14. Kunal, for making the crowd love us with the Amitabh imitation.
15. Kartik, just for having come to Utsav :P
16. Katke, for the high adrenaline dance performance.
17. Kaushik, for agreeing to play Hari’s and Unni’s daddy, a day before the D-Day.
18. Manaj, our sutra-dhaar.
19. Komal, for the boundless energy and persistence in everything she did.
20. Diksha, for again having worked a lot more in the background than on the forefront.
21. Lawande, Amol, for having come out to especially cheer our class in spite of their robotic frame of mind.
22. Nandy, for having almost disappeared in the costume of hers on stage.
23. Amri, for the sharpest thumkas of the lot.

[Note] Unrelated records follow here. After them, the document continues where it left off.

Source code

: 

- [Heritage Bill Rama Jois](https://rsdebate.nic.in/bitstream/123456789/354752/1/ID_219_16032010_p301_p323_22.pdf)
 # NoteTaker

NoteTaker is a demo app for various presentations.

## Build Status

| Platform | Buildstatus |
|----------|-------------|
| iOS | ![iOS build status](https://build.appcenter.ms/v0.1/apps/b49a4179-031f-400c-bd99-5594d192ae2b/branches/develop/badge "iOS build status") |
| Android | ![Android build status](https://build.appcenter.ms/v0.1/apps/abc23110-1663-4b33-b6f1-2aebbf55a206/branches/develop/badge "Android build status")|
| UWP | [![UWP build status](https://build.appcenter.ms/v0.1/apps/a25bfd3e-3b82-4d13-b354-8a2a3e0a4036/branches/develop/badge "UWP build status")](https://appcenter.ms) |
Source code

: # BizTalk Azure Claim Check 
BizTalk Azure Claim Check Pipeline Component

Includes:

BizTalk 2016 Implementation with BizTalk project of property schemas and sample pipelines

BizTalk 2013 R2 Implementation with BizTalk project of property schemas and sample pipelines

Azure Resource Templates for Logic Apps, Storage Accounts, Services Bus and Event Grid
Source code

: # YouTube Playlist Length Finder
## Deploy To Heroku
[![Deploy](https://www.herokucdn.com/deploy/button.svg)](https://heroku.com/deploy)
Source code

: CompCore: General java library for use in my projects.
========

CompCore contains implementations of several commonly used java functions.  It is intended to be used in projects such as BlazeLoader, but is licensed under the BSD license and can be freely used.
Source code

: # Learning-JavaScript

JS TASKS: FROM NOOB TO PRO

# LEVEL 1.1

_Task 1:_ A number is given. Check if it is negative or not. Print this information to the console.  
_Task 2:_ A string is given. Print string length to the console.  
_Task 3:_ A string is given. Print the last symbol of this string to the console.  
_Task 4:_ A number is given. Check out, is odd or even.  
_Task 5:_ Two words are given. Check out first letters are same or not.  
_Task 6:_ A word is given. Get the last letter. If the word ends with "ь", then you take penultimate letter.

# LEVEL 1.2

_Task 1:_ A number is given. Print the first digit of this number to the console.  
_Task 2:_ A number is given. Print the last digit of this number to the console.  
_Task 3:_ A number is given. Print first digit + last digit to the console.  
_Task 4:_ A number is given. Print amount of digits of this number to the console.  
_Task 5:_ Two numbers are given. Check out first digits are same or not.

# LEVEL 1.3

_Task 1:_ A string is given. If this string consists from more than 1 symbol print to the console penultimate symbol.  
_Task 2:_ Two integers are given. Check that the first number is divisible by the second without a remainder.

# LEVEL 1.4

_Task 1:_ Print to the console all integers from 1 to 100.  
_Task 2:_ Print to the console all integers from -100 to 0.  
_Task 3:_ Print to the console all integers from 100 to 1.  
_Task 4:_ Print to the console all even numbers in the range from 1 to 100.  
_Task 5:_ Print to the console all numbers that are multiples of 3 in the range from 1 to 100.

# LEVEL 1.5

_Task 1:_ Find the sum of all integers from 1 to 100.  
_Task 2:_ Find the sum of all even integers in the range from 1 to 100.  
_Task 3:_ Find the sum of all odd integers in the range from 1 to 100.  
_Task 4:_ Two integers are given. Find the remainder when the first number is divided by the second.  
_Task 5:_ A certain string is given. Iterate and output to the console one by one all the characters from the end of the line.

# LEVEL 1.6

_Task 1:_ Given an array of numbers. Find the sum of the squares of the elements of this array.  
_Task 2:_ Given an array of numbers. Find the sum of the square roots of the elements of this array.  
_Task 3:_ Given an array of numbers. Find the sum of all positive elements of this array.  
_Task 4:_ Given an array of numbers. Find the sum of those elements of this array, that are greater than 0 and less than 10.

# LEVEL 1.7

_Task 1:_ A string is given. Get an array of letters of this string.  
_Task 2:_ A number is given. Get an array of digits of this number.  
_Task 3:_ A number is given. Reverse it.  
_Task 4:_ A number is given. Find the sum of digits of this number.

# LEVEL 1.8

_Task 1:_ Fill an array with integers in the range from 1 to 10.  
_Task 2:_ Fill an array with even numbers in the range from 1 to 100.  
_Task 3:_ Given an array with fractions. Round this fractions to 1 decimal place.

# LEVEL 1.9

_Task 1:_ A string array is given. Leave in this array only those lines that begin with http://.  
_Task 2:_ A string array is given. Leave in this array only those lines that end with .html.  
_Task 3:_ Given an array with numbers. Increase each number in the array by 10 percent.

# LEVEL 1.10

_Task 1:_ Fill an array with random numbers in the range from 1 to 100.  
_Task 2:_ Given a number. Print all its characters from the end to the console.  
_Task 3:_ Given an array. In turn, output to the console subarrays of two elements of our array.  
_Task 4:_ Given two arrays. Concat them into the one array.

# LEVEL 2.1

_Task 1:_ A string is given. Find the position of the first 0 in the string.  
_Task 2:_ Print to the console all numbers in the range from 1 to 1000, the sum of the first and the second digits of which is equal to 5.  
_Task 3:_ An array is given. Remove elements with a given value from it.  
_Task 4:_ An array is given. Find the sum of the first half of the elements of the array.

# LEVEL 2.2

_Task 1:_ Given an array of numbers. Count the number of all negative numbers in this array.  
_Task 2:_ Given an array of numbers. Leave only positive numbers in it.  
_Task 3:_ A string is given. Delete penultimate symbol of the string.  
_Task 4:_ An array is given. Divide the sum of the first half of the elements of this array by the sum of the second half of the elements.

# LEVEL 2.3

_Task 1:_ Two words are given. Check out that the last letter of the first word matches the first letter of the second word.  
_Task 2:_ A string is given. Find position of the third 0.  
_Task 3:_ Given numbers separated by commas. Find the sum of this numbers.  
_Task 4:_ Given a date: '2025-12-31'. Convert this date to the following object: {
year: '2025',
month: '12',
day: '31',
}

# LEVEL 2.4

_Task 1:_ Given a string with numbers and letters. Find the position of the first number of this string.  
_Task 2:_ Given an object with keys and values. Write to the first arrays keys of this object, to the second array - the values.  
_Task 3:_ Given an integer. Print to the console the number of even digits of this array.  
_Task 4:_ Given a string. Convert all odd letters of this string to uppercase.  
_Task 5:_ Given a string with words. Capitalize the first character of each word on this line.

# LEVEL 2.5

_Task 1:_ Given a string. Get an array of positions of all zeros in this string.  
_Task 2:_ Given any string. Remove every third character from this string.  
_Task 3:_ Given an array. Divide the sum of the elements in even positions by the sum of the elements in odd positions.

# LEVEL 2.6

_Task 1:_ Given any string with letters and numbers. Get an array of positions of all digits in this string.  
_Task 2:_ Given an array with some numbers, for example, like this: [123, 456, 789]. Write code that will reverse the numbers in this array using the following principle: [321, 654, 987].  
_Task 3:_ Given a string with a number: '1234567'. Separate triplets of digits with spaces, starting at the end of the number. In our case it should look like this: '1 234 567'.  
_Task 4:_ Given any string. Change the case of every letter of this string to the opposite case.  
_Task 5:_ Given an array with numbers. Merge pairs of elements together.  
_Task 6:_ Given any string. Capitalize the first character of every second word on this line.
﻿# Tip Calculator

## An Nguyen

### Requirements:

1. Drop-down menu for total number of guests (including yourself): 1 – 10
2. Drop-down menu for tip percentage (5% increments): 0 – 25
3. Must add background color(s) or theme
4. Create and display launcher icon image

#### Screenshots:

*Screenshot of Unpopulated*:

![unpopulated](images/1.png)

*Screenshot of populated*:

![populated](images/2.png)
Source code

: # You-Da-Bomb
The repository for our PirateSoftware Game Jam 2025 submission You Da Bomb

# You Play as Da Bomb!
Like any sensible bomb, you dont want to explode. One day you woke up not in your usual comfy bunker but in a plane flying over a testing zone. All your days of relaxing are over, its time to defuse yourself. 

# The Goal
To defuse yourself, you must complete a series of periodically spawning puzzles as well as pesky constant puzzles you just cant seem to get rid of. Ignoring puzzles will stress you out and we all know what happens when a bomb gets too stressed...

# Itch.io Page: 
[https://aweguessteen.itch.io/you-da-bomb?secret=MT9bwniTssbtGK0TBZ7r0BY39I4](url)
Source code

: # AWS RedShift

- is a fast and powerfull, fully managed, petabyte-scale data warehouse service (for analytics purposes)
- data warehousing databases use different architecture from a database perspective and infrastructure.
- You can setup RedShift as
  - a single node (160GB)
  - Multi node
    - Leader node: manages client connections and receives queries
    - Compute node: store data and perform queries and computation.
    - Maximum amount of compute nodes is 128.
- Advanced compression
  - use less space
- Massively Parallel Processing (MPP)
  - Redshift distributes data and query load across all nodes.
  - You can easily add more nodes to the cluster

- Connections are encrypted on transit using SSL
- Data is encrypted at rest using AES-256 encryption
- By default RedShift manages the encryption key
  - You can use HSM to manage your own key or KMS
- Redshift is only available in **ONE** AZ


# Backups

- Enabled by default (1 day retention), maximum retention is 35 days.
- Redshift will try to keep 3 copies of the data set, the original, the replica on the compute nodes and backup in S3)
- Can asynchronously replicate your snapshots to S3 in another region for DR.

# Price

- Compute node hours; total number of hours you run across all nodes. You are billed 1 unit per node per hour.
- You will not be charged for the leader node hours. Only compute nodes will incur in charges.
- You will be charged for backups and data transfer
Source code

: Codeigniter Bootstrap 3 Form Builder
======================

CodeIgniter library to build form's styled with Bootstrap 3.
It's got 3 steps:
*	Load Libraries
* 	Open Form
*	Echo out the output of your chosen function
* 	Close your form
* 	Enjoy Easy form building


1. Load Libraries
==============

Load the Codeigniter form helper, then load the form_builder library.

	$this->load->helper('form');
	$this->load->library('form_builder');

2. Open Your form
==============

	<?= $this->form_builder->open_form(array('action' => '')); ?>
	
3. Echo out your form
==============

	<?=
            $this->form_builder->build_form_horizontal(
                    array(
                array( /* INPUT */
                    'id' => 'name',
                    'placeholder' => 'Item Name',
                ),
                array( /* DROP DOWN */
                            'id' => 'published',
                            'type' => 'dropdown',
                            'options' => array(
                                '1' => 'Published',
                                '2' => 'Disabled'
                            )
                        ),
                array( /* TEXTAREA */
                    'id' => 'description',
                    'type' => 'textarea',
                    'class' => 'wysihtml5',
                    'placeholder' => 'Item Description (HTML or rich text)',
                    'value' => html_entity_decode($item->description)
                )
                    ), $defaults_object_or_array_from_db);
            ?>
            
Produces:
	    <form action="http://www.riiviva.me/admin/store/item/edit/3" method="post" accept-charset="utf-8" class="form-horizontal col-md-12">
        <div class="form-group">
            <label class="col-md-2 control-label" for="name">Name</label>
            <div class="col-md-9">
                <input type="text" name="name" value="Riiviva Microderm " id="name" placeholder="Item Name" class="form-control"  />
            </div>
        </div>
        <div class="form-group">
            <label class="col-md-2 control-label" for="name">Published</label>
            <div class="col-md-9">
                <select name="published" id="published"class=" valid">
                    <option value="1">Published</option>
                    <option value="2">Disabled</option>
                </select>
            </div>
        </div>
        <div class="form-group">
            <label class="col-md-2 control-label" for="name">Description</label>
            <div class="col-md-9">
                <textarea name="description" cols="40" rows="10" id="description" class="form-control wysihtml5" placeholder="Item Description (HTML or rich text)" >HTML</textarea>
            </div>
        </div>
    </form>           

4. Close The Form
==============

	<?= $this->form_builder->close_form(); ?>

24. Pappudi, for having held the poster upside down and getting the audience involved!
25. Mayuresh, for having come a close third in the quiz.
26. Unni, for having tolerated Hari in the street play.
27. Pritesh, for having said the dialogue right when it was most needed of him.
28. Shalu, for having tolerate engineering for so long when she should have been a doc.
29. Aalok, for playing a better Himmesh than the man himself.
30. Bhavesh, for giving the drug peddler a true blue shade.
31. Harshit, for immortalizing Hari and Maa-Cho.
Yes, I have skipped myself, but this blog is entirely my perspective so I think I have already eaten enough space. In case I have forgotten anyone else, please leave a comment so I can add their name.
You can leave a comment otherwise too, this one is for my class D16, to which I finally belong with pride!
Post Script: It is against my nature to take names in the blog, but this one truly deserve a mention of names.